===== DATA FOR THIS TASK =====

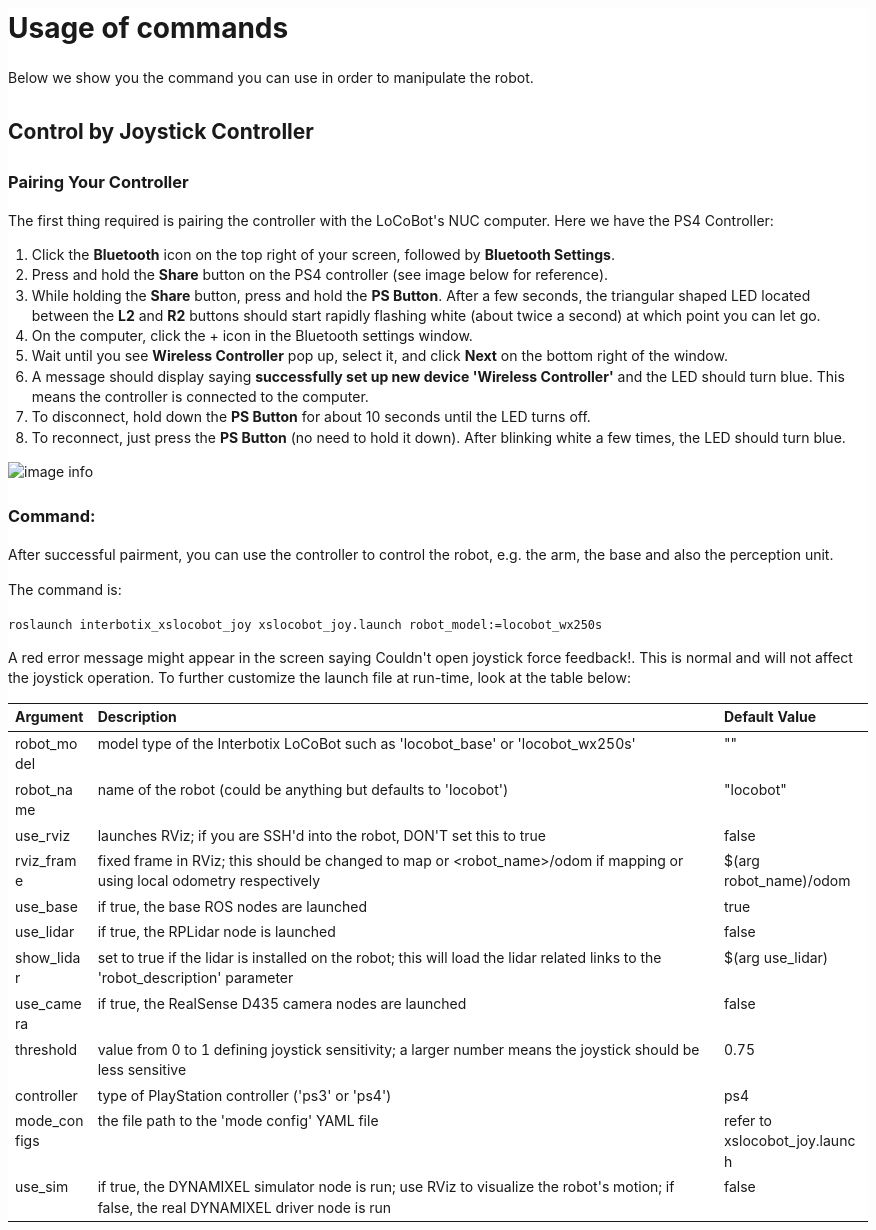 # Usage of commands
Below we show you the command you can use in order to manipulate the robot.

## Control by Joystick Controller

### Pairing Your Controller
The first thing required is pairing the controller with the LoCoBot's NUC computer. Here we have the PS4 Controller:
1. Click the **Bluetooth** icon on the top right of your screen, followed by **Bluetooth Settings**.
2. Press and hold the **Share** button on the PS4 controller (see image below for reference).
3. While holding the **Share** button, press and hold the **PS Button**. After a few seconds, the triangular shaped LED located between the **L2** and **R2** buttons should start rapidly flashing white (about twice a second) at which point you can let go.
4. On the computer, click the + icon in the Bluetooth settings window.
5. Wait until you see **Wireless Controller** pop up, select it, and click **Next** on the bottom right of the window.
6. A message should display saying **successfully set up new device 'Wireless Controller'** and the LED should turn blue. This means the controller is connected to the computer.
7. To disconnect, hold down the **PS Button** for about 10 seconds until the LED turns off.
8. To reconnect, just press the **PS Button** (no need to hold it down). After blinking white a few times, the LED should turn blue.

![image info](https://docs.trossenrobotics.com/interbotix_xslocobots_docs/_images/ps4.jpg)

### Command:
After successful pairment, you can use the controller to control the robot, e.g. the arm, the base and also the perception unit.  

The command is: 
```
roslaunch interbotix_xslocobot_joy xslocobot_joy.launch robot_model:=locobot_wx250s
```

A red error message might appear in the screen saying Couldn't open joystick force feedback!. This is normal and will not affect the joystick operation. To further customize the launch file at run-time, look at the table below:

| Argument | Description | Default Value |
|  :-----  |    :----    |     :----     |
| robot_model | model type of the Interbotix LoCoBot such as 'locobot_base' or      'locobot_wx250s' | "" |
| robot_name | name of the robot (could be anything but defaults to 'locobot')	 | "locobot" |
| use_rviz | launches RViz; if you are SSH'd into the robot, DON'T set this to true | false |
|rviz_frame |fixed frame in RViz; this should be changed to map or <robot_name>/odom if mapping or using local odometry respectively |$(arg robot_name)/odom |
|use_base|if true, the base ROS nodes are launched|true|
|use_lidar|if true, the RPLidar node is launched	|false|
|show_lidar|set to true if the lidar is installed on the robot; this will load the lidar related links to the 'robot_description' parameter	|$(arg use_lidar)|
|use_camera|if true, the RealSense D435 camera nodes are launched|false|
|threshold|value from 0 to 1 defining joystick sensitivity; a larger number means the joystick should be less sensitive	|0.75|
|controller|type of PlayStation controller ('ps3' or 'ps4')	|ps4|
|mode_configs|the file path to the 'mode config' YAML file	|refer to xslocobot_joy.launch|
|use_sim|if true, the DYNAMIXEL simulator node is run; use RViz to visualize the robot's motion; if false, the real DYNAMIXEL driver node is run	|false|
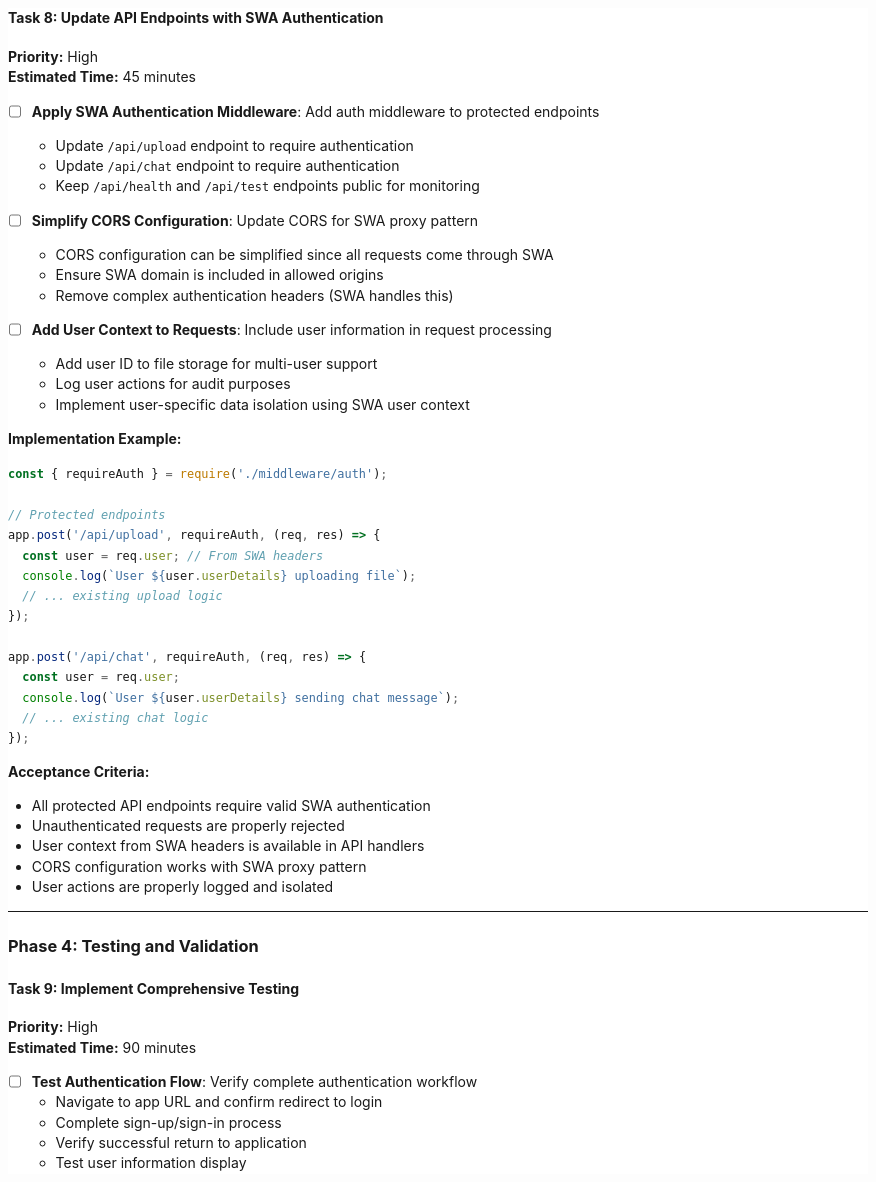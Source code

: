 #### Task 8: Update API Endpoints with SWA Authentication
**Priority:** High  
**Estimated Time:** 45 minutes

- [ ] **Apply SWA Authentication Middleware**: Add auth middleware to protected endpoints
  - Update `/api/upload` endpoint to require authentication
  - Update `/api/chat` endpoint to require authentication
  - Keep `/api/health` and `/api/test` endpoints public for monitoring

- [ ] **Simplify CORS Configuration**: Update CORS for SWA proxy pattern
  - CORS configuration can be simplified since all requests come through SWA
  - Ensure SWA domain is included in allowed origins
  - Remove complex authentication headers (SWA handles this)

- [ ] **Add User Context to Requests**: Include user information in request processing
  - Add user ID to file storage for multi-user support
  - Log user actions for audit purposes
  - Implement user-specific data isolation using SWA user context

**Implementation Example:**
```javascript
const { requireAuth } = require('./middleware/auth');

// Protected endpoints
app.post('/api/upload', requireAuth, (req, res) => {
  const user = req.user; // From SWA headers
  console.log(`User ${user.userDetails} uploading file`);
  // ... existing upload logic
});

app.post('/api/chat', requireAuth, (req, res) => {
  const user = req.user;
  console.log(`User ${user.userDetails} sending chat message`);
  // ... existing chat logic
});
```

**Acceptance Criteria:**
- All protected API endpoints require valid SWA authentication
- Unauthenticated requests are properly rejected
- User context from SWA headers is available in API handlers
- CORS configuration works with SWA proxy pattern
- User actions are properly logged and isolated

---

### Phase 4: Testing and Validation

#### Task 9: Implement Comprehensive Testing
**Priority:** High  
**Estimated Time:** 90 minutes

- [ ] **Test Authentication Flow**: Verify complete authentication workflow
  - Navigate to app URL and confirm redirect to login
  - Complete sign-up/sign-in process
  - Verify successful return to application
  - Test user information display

=====

- EXERCISE DETAILS
Copy out every line of the listing where the word "logic" occurs.

- RESPONSE TO THIS TASK
  // ... existing upload logic
  // ... existing chat logic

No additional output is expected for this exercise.